Recall in #95, I talked about "intentional spending". Clothing is not a big part of our intentional spending list. Together we rather spend on experiences over things.
In the book Switch by Chip and Dan Heath, there are three ways to make a change. One that resonated with me is to construct your environment to make the path easier to follow.
For the last four years, out of sheer restriction by wealth, my wife and I have lived in a 540 square foot condo. Having moved from Vancouver to Toronto, we didn't bring much with us, so we were able to neatly store all our things in our little space.
Change Your Environment To Make Good Habits Easier
What happened over the next four years was perhaps not so surprising. Our environment made us create a rule: Don't Keep Junk. This meant that ripped shirts were either repurposed or thrown out, mason jars would house plants or be recycled, and my wife's clothes and shoes had to be donated before she bought new stuff.
In the last 4 years, together we spent $1000 a year on clothes, which by many standards isn't much. Considering that over that time I ripped and replaced over 15 dress shirts. That alone accounted for half of my clothes spending, with most of the remainder being a suit for work. Not much choice but to be dressed appropriately for work.

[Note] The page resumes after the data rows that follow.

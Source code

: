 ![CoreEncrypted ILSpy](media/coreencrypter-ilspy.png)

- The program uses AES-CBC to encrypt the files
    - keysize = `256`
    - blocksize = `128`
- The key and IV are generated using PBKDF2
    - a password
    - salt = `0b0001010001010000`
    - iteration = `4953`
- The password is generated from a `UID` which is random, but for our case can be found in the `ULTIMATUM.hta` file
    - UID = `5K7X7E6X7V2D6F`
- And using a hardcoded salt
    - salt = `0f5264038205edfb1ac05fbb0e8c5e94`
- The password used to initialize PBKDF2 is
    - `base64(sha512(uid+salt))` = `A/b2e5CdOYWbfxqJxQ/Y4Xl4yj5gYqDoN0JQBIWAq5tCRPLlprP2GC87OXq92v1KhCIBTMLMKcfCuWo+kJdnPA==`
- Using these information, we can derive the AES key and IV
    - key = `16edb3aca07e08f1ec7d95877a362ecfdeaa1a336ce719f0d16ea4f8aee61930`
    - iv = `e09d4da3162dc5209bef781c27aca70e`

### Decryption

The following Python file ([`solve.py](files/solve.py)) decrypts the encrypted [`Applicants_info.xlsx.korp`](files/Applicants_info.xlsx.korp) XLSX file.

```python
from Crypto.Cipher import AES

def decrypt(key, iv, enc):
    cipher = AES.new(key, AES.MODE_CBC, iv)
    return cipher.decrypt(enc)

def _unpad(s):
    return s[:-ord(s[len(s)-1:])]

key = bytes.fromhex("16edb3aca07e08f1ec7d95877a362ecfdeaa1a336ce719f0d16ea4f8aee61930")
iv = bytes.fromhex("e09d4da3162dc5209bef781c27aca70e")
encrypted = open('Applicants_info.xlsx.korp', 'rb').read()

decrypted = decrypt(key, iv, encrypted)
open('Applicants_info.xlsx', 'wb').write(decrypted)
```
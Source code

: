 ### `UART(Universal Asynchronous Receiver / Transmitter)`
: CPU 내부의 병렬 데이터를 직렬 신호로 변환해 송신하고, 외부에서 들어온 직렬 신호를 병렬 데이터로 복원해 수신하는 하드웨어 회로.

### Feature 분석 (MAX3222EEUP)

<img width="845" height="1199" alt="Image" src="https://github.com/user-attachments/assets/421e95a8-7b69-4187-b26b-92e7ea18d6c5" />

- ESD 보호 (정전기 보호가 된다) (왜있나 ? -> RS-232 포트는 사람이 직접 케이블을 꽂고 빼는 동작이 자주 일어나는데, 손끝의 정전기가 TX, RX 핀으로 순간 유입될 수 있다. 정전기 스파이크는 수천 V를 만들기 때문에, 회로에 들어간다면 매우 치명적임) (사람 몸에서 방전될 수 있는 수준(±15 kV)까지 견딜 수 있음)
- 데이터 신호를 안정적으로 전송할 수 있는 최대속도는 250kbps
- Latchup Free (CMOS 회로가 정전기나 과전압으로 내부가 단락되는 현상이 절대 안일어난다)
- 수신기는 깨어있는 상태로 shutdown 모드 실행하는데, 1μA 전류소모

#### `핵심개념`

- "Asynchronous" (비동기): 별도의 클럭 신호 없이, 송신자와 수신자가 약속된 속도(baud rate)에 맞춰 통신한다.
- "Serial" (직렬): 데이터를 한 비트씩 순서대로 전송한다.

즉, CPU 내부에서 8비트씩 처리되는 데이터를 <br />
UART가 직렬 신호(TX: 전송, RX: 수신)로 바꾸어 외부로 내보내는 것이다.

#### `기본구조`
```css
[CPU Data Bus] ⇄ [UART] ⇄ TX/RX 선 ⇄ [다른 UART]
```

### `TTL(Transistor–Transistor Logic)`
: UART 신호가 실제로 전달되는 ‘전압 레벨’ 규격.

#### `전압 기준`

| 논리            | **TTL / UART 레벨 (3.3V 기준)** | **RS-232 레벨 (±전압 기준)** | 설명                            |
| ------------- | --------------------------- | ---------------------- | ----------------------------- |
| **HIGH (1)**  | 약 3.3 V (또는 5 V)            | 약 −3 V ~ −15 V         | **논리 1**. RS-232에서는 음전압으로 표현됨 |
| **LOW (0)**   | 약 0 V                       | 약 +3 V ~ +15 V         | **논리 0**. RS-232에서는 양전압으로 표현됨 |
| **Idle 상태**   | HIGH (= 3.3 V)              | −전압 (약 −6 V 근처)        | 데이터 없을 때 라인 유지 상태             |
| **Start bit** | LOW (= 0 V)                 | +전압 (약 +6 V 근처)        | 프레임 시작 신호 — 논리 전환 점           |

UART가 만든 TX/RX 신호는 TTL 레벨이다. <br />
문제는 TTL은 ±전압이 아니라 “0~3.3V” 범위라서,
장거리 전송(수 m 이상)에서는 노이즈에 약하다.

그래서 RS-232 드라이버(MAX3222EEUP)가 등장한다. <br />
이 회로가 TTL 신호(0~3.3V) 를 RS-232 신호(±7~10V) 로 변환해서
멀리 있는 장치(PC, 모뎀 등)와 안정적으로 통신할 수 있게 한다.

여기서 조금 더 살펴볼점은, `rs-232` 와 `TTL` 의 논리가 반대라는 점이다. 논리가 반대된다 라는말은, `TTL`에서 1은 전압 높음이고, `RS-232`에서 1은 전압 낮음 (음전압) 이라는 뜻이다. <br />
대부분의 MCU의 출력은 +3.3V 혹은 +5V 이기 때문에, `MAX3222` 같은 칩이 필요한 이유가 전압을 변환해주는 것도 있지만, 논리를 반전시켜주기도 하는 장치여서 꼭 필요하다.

Changing our environment (i.e. reducing the space to keep stuff), changed the way we spent money. Before we buy anything new, we asked ourselves, "where will this go in our tiny condo?", and "what am I willing to throw out to get this?"
The result has been that we buy fewer things, spend substantially less money than we would without this environmental change. And have now eliminated the bad habit without even having to think about it.